4.2.1 Precedence Generation Schemes

Precedence generation schemes are based on syntactic features of the symbol and the input clause set, like symbol arity or number of occurrences in the formula. At least the following options are supported as argument to --order-precedence-generation:

unary_first:
Sort symbols by arity, with the exception that unary symbols come first. Frequency is used as a tie breaker (rarer symbols are greater).
unary_freq:
Sort symbols by frequency (rarer symbols are bigger), with the exception that unary symbols come first. Yes, this should better be named unary_invfreq for consistency, but is not…
arity:
Sort symbols by arity (symbols with higher arity are larger).
invarity:
Sort symbols by arity (symbols with higher arity are smaller).
const_max:
Sort symbols by arity (symbols with higher arity are larger), but make constants the largest symbols. This is allegedly used by SPASS [Wei01] in some configurations.
const_min:
Sort symbols by arity (symbols with higher arity are smaller), but make constants the smallest symbols. Provided for reasons of symmetry.
freq:
Sort symbols by frequency (frequently occurring symbols are larger). Arity is used as a tie breaker.
invfreq:
Sort symbols by frequency (frequently occurring symbols are smaller). In our experience, this is one of the best general-purpose precedence generation schemes.
invfreqconstmin:
Same as invfreq, but make constants always smaller than everything else.
invfreqhack:
As invfreqconstmin, but unary symbols with maximal frequency become largest.

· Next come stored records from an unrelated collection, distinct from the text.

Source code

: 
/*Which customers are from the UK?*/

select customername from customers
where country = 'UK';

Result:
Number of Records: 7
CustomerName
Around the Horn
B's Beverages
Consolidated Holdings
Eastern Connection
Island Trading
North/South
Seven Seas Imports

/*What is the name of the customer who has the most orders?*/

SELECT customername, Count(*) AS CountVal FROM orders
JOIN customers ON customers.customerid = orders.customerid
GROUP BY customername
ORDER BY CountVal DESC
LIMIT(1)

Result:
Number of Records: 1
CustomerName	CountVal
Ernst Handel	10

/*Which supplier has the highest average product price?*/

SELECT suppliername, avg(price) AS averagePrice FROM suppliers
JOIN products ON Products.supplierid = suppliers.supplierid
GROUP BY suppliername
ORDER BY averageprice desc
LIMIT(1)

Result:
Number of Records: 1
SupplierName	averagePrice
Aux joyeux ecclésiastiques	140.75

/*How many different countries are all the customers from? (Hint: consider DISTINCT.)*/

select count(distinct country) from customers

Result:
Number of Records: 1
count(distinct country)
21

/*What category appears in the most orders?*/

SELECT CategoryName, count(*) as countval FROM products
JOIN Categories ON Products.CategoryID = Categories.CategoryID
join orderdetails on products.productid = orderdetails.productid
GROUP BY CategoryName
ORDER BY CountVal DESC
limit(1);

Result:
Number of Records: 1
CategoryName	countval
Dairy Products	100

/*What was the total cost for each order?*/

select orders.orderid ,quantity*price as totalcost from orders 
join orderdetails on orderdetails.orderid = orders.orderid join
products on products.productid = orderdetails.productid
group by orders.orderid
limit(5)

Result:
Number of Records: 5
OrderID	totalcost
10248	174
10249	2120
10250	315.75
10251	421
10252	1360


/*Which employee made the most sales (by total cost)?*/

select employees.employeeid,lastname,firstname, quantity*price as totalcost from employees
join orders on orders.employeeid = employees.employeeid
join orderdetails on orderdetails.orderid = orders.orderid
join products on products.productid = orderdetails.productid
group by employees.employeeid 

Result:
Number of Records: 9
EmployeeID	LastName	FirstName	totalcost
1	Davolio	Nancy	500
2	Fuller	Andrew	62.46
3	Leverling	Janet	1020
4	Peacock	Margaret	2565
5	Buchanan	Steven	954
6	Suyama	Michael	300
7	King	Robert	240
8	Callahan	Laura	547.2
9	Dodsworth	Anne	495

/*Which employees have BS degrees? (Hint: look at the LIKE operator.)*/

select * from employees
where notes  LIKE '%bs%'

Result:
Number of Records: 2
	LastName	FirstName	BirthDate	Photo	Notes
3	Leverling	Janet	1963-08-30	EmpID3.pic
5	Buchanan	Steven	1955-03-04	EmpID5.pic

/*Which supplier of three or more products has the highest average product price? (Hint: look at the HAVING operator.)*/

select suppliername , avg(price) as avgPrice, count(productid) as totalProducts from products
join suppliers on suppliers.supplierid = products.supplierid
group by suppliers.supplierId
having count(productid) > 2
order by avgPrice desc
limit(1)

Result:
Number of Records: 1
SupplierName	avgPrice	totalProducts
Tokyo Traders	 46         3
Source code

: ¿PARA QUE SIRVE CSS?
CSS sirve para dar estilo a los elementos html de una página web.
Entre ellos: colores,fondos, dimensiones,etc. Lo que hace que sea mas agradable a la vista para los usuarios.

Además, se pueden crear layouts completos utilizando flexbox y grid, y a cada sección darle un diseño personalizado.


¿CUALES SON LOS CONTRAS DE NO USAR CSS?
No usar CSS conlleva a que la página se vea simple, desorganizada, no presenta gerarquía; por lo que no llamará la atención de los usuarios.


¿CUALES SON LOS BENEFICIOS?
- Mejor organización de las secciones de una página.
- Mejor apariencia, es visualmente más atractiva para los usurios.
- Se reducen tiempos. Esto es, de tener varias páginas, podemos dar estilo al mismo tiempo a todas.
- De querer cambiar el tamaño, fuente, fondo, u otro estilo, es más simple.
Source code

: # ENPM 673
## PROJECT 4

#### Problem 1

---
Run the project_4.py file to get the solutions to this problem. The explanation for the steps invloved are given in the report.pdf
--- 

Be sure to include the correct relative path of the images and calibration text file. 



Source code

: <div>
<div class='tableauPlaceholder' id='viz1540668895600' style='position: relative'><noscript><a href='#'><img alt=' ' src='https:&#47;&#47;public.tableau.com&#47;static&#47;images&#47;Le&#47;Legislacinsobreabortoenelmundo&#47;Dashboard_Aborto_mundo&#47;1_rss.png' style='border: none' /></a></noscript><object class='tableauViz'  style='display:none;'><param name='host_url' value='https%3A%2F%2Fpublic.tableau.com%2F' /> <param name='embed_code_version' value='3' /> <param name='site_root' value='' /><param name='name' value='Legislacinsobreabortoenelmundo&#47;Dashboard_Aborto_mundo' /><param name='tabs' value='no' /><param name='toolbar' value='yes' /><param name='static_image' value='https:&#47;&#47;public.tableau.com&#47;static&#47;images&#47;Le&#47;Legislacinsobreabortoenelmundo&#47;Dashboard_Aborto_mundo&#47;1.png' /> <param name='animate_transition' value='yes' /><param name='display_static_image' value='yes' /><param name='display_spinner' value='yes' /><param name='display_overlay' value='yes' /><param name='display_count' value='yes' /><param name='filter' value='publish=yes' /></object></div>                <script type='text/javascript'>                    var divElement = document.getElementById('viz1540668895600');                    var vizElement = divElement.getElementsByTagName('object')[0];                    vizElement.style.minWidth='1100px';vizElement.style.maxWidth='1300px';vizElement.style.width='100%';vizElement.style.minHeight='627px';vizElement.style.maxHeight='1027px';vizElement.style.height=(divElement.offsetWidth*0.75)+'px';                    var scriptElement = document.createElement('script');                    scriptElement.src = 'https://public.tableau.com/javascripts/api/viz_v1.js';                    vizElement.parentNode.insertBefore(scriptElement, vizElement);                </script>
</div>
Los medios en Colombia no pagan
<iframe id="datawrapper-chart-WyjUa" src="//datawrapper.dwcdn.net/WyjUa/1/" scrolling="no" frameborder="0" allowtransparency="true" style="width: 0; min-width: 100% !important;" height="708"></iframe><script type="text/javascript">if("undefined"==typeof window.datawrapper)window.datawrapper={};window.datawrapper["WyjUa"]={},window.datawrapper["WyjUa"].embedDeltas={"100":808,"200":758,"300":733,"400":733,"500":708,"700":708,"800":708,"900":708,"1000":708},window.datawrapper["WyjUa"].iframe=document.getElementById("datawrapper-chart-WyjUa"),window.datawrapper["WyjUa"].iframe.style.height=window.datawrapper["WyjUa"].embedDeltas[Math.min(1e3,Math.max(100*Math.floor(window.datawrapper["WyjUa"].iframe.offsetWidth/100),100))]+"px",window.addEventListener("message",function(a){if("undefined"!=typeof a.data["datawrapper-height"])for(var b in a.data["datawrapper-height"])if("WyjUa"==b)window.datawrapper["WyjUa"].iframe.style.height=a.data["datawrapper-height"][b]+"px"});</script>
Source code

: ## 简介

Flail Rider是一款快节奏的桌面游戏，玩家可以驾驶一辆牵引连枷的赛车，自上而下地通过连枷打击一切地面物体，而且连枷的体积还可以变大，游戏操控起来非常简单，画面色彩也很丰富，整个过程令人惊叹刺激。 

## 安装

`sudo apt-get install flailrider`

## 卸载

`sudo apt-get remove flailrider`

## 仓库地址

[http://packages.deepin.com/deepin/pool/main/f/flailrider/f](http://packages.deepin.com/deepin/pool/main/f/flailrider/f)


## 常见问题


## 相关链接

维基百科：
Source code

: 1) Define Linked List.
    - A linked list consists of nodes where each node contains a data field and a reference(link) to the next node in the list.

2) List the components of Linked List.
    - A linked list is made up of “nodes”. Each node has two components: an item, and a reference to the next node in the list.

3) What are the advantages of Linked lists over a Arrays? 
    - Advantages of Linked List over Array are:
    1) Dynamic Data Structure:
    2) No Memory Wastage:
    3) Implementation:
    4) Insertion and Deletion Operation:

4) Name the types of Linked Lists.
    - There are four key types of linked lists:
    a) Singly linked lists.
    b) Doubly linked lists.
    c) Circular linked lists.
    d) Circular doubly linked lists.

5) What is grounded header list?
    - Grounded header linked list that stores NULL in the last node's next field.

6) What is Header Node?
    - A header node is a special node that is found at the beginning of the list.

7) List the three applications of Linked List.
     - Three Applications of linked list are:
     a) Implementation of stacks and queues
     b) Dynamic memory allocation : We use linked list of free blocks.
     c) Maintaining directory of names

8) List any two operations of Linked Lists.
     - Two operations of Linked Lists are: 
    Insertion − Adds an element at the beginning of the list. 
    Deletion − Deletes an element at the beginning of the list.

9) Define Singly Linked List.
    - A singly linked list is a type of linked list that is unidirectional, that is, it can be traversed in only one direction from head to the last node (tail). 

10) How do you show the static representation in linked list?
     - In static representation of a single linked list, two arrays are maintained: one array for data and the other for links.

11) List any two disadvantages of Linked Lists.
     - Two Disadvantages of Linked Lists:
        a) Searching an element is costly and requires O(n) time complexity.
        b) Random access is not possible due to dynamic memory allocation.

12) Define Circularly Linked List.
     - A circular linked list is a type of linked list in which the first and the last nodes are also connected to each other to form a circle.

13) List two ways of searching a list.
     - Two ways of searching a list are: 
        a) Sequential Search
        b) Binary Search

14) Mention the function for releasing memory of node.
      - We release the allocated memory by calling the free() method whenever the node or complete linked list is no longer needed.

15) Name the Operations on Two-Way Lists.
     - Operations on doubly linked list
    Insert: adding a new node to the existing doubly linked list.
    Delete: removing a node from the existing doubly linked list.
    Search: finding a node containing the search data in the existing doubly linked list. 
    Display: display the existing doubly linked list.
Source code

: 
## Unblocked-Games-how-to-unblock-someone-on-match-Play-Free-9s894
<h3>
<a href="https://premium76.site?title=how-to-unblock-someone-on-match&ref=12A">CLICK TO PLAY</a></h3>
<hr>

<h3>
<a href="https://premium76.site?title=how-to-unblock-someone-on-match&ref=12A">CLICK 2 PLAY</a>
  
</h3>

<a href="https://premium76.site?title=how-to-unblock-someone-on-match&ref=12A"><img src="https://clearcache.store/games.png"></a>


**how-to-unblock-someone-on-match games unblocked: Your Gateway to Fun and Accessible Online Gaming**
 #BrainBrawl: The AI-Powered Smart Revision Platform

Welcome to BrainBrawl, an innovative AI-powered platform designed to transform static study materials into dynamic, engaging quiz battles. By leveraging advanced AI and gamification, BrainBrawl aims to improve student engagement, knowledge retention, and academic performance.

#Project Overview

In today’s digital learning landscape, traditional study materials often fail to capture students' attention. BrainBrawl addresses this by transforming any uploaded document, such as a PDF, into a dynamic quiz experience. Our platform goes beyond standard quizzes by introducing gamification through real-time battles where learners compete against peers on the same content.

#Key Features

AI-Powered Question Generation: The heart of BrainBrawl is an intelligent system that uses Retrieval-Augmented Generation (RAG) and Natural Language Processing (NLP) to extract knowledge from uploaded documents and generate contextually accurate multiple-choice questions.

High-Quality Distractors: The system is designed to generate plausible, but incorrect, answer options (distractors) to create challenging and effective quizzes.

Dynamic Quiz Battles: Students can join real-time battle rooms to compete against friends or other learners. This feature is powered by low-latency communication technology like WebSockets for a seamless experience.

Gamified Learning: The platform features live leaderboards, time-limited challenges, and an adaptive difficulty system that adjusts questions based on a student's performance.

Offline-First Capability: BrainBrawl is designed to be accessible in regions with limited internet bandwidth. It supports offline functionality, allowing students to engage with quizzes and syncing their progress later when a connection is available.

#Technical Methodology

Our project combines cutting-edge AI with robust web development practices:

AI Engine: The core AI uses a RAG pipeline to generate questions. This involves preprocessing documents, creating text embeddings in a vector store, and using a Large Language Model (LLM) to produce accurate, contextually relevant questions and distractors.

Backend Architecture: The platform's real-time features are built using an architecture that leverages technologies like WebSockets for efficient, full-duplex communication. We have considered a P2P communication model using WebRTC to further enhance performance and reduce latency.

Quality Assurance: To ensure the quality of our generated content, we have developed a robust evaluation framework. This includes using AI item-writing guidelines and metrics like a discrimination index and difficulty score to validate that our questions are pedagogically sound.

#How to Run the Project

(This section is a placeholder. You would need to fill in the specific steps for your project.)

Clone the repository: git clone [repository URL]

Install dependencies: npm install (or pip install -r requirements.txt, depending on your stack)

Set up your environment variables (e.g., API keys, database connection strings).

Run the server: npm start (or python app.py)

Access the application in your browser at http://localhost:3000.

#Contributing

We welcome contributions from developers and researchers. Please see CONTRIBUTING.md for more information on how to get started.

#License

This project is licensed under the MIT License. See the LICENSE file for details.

4.2.2 Weight Generation Schemes

Weight generation schemes are based on syntactic features of the symbol and the input clause set, or on the predefined precedence. The following options are available for --order-weight-generation.

firstmaximal0:
Give the same arbitrary (positive) weight to all function symbols except to the first maximal one encountered (order is arbitrary), which is given weight 0.
arity:
Weight of a function symbol f|n is n + 1, i.e. its arity plus one.
aritymax0:
As arity, except that the first maximal symbol is given weight 0.
modarity:
Weight of a function symbol f|n is n+c, where c is a positive constant (W_TO_BASEWEIGHT, which has been 4 since the dawn of time).
modaritymax0:
As modarity, except that the first maximal symbol is given weight 0.
aritysquared:
Weight of a symbol f|n is n2 + 1.
aritysquaredmax0:
As aritysquared, except that the first maximal symbol is given weight 0.
invarity:
Let m be the largest arity of any symbol in the signature. Weight of a symbol f|n is m - n + 1.
invaritymax0:
As invarity, except that the first maximal symbol is given weight 0.
invaritysquared:
Let m be the largest arity of any symbol in the signature. Weight of a symbol f|n is m2 - n2 + 1.
invaritysquaredmax0:
As invaritysquared, except that the first maximal symbol is given weight 0.
precedence:
Let < be the (pre-determined) precedence on function symbols F in the problem. Then the weight of f is given by |g|g < f|+1 (the number of symbols smaller than f in the precedence increased by one).
invprecedence:
Let < be the (pre-determined) precedence on function symbols F in the problem. Then the weight of f is given by |g|f < g| + 1 (the number of symbols larger than f in the precedence increased by one).
freqcount:
Make the weight of a symbol the number of occurrences of that symbol in the (potentially preprocessed) input problem.
invfreqcount:
Let m be the number of occurrences of the most frequent symbol in the input problem. The weight of f is m minus he number of occurrences of f in the input problem.
freqrank:
Sort all function symbols by frequency of occurrence (which induces a total quasi-ordering). The weight of a symbol is the rank of it’s equivalence class, with less frequent symbols getting lower weights.
invfreqrank:
Sort all function symbols by frequency of occurrence (which induces a total quasi-ordering). The weight of a symbol is the rank of its equivalence class, with less frequent symbols getting higher weights.
freqranksquare:
As freqrank, but weight is the square of the rank.
invfreqranksquare:
As invfreqrank, but weight is the square of the rank.
invmodfreqrank:
Sort all function symbols by frequency of occurrence (which induces a total quasi-ordering). The weight of an equivalence class is the sum of the cardinality of all smaller classes (+1). The weight of a symbol is the weight of its equivalence classes. Less frequent symbols get higher weights.
invmodfreqrankmax0:
As invmodfreqrank, except that the first maximal symbol is given weight 0.
constant:
Give the same arbitrary positive weight to all function symbols.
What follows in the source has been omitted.